[RECORDS TO USE Boundary: Start]

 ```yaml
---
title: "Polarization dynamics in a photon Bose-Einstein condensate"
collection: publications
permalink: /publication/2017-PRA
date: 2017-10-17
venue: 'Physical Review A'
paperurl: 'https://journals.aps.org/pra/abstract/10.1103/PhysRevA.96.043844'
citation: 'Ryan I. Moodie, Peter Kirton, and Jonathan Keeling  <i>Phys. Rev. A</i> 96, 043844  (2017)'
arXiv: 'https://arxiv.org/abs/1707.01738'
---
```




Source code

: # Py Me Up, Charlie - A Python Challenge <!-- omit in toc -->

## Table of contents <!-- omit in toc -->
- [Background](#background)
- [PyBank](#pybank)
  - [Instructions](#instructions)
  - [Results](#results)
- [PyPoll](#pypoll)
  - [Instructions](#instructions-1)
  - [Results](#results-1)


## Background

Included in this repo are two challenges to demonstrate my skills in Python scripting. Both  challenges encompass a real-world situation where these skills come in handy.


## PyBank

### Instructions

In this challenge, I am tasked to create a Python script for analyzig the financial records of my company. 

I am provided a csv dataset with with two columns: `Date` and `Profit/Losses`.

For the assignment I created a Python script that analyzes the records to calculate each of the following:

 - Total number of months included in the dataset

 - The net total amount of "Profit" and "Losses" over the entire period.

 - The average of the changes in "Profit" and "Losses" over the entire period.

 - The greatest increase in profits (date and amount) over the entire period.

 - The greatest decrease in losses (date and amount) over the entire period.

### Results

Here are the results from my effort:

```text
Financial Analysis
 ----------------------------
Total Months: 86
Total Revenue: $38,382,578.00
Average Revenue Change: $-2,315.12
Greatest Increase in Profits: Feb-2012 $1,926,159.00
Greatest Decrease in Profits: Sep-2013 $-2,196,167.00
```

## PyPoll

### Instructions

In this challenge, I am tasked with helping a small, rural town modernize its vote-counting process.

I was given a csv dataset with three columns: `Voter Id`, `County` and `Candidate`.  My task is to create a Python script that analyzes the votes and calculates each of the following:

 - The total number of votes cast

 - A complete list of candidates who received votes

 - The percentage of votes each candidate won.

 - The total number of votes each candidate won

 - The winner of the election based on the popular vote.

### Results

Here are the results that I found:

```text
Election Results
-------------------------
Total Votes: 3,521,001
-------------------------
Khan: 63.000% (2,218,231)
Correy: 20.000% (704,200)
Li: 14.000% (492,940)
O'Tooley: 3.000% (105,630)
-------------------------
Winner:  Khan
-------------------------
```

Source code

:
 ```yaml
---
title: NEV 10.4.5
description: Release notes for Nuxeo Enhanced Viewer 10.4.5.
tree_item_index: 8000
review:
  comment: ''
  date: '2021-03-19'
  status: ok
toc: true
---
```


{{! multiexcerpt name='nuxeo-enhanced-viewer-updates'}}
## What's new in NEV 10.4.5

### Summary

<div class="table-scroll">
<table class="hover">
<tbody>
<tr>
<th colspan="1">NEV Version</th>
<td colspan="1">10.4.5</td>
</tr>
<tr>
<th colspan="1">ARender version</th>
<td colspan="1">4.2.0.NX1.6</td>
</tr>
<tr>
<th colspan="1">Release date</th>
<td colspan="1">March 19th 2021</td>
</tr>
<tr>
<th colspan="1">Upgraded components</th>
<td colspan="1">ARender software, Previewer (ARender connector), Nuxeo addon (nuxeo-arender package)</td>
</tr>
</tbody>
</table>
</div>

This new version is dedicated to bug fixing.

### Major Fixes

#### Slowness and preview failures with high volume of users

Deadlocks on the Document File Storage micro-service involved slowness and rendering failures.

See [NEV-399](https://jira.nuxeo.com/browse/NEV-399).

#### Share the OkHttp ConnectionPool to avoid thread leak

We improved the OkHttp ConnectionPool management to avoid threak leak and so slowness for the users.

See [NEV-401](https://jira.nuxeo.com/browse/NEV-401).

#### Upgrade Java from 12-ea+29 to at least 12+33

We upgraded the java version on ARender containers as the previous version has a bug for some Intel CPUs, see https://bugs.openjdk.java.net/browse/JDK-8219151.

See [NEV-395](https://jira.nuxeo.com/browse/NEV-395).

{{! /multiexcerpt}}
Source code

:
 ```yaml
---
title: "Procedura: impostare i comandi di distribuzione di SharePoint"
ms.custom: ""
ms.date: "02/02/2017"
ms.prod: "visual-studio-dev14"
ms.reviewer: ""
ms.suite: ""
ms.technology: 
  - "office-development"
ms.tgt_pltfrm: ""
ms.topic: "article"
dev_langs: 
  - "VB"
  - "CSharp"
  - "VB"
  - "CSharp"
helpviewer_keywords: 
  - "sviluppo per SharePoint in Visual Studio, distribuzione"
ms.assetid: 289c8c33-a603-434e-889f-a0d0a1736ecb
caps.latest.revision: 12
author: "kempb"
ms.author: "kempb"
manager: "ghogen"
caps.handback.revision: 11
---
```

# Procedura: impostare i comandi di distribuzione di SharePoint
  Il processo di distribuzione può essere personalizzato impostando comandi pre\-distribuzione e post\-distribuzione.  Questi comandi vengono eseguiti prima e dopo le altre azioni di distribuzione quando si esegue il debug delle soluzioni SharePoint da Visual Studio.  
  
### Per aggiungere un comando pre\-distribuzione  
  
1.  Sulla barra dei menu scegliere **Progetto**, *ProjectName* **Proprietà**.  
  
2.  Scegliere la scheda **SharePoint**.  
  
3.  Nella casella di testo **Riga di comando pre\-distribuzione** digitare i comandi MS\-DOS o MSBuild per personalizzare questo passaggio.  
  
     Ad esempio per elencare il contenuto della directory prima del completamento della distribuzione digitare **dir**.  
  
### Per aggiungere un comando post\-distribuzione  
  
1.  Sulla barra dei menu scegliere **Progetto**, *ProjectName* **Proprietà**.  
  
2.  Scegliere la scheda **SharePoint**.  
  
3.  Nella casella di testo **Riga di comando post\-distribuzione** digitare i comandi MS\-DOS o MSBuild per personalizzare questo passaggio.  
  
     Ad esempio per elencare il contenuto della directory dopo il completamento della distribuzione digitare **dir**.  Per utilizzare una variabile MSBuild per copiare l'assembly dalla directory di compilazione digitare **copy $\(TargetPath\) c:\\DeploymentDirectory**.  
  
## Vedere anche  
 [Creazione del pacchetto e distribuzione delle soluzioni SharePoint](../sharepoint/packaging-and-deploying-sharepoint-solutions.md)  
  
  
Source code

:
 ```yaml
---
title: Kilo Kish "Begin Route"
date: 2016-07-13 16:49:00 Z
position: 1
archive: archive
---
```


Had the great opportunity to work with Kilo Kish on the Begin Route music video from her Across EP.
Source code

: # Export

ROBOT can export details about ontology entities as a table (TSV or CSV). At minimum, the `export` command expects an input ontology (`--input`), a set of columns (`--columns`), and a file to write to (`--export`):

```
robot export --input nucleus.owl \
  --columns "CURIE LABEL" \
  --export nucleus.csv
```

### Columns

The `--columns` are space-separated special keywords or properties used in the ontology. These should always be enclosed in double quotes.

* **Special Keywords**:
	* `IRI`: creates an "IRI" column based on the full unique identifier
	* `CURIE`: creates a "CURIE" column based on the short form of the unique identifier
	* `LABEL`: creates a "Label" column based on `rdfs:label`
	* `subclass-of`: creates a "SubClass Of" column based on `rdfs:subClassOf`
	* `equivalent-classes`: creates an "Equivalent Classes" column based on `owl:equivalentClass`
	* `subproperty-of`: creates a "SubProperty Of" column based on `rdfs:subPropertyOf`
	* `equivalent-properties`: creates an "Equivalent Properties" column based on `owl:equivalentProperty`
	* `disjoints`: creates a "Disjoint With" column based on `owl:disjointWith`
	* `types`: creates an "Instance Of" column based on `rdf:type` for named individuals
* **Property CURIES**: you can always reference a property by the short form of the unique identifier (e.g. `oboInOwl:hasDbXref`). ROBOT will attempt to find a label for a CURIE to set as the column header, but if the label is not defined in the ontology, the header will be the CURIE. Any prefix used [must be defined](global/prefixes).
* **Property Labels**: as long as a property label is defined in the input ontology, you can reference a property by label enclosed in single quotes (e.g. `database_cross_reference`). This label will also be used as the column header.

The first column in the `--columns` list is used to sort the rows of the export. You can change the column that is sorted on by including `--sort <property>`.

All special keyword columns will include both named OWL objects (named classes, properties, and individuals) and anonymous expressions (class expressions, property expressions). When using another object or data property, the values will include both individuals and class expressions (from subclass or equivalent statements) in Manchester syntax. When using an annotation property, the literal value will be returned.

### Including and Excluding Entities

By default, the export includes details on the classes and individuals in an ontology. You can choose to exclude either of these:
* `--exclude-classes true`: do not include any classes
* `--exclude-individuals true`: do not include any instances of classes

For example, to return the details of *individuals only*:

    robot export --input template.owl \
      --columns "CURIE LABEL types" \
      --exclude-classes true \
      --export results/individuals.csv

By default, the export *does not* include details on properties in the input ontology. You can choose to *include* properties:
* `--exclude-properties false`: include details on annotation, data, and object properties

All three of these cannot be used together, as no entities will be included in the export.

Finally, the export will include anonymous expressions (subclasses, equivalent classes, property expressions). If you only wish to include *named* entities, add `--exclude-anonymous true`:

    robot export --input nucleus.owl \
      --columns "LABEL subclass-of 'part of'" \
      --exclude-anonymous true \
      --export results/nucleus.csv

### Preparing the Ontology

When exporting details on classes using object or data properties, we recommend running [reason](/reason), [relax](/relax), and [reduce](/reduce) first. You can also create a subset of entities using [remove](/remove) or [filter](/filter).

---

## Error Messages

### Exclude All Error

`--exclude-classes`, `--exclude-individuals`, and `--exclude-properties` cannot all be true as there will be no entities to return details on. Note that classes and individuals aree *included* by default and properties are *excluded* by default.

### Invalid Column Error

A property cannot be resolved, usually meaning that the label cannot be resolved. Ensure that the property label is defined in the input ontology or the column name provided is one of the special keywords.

[RECORDS TO USE Boundary: End]

- [WORK ITEM]
Would you copy, unchanged, the stretch of the records above that begins at the line containing "Had the great" and ends at the line containing "for named individuals", and only that?

- [RESPONSE BOX]
Had the great opportunity to work with Kilo Kish on the Begin Route music video from her Across EP.
Source code

: # Export

ROBOT can export details about ontology entities as a table (TSV or CSV). At minimum, the `export` command expects an input ontology (`--input`), a set of columns (`--columns`), and a file to write to (`--export`):

```
robot export --input nucleus.owl \
  --columns "CURIE LABEL" \
  --export nucleus.csv
```

### Columns

The `--columns` are space-separated special keywords or properties used in the ontology. These should always be enclosed in double quotes.

* **Special Keywords**:
	* `IRI`: creates an "IRI" column based on the full unique identifier
	* `CURIE`: creates a "CURIE" column based on the short form of the unique identifier
	* `LABEL`: creates a "Label" column based on `rdfs:label`
	* `subclass-of`: creates a "SubClass Of" column based on `rdfs:subClassOf`
	* `equivalent-classes`: creates an "Equivalent Classes" column based on `owl:equivalentClass`
	* `subproperty-of`: creates a "SubProperty Of" column based on `rdfs:subPropertyOf`
	* `equivalent-properties`: creates an "Equivalent Properties" column based on `owl:equivalentProperty`
	* `disjoints`: creates a "Disjoint With" column based on `owl:disjointWith`
	* `types`: creates an "Instance Of" column based on `rdf:type` for named individuals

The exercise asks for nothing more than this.